[Opening Record set section]

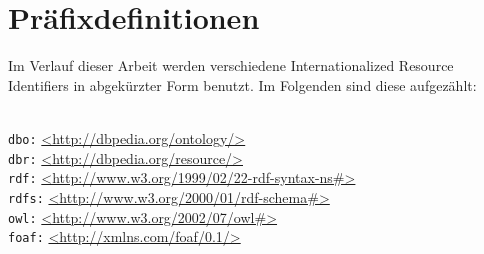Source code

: \section{Präfixdefinitionen}
\label{präfix}

Im Verlauf dieser Arbeit werden verschiedene Internationalized Resource Identifiers in abgekürzter Form benutzt. 
Im Folgenden sind diese aufgezählt:
\begin{tabbing}
\hspace*{3cm}\=  \\ \kill
\verb|dbo:| \> \url{<http://dbpedia.org/ontology/>}\\
\verb|dbr:| \> \url{<http://dbpedia.org/resource/>}\\
\verb|rdf:| \> \url{<http://www.w3.org/1999/02/22-rdf-syntax-ns#>}\\
\verb|rdfs:| \> \url{<http://www.w3.org/2000/01/rdf-schema#>}\\
\verb|owl:| \> \url{<http://www.w3.org/2002/07/owl#>}\\
\verb|foaf:| \> \url{<http://xmlns.com/foaf/0.1/>}
\end{tabbing}
\newpage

[Closing Record set section]

**Description of the task:** Note each line above that contains "verb" and copy it out.

**Answer area:**
\verb|dbo:| \> \url{<http://dbpedia.org/ontology/>}\\
\verb|dbr:| \> \url{<http://dbpedia.org/resource/>}\\
\verb|rdf:| \> \url{<http://www.w3.org/1999/02/22-rdf-syntax-ns#>}\\
\verb|rdfs:| \> \url{<http://www.w3.org/2000/01/rdf-schema#>}\\
\verb|owl:| \> \url{<http://www.w3.org/2002/07/owl#>}\\
\verb|foaf:| \> \url{<http://xmlns.com/foaf/0.1/>}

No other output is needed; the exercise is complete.